Records from a data source:
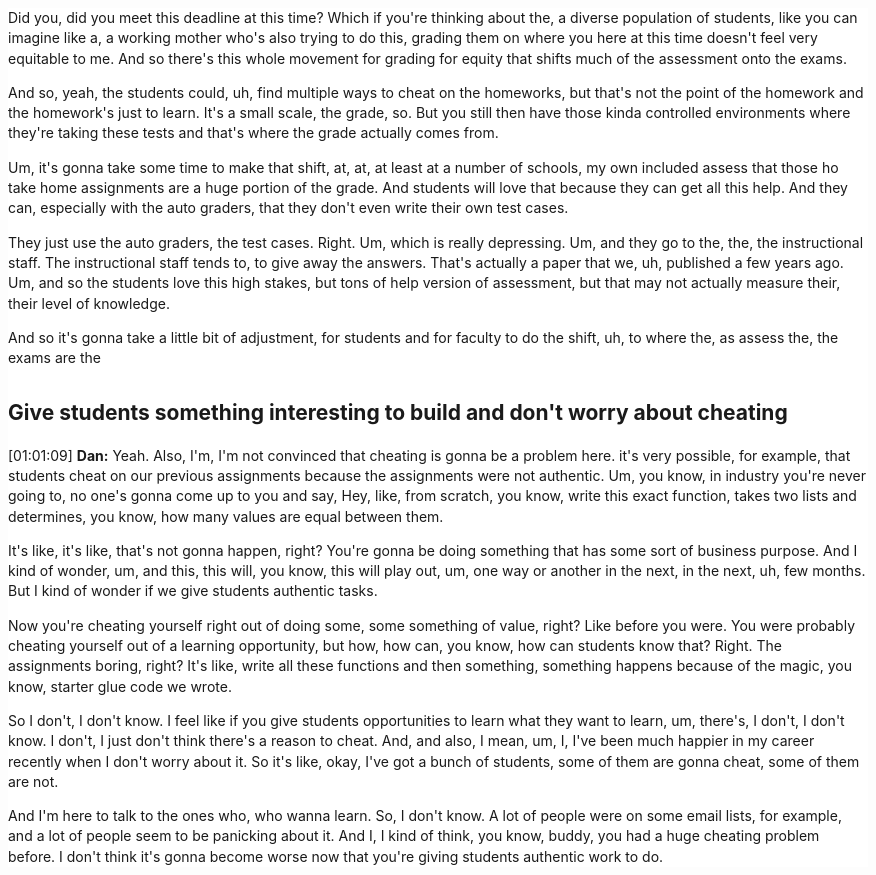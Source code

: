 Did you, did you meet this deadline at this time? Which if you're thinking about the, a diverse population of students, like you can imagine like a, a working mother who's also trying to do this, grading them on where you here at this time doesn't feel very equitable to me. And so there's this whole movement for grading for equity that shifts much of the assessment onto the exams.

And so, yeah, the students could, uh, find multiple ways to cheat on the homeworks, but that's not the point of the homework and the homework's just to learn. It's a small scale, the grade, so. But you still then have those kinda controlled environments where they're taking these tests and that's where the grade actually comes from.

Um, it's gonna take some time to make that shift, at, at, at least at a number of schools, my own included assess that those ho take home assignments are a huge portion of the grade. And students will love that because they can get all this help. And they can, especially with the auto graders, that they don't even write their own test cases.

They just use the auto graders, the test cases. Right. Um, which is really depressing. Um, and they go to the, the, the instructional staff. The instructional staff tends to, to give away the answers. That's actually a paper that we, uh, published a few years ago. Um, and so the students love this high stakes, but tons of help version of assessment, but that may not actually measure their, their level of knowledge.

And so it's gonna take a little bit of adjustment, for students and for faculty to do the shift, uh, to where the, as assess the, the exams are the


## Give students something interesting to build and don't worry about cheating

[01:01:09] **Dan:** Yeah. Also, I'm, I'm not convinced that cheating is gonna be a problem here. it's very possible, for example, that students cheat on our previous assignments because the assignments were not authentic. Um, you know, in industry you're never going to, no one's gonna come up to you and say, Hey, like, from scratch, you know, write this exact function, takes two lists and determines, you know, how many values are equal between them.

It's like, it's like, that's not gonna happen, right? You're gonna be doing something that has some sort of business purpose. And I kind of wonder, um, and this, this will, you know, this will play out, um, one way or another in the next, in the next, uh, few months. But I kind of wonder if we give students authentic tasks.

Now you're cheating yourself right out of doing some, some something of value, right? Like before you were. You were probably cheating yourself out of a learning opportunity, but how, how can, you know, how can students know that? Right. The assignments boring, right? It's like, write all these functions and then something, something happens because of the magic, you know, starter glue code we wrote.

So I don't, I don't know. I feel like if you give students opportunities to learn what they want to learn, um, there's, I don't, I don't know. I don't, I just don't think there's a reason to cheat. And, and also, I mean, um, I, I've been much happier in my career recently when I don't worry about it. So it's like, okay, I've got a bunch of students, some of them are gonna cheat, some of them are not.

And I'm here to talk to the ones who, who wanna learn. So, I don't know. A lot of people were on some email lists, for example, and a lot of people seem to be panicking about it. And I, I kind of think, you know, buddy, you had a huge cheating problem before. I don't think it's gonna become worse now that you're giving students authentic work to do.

* **Problem details**: Each line in the entries above, starting at the line with "Um, it's gonna" and ending at the line with "It's like, it's", is to be printed exactly, and only those lines.

* **Result of the task**:
Um, it's gonna take some time to make that shift, at, at, at least at a number of schools, my own included assess that those ho take home assignments are a huge portion of the grade. And students will love that because they can get all this help. And they can, especially with the auto graders, that they don't even write their own test cases.

They just use the auto graders, the test cases. Right. Um, which is really depressing. Um, and they go to the, the, the instructional staff. The instructional staff tends to, to give away the answers. That's actually a paper that we, uh, published a few years ago. Um, and so the students love this high stakes, but tons of help version of assessment, but that may not actually measure their, their level of knowledge.

And so it's gonna take a little bit of adjustment, for students and for faculty to do the shift, uh, to where the, as assess the, the exams are the


## Give students something interesting to build and don't worry about cheating

[01:01:09] **Dan:** Yeah. Also, I'm, I'm not convinced that cheating is gonna be a problem here. it's very possible, for example, that students cheat on our previous assignments because the assignments were not authentic. Um, you know, in industry you're never going to, no one's gonna come up to you and say, Hey, like, from scratch, you know, write this exact function, takes two lists and determines, you know, how many values are equal between them.

It's like, it's like, that's not gonna happen, right? You're gonna be doing something that has some sort of business purpose. And I kind of wonder, um, and this, this will, you know, this will play out, um, one way or another in the next, in the next, uh, few months. But I kind of wonder if we give students authentic tasks.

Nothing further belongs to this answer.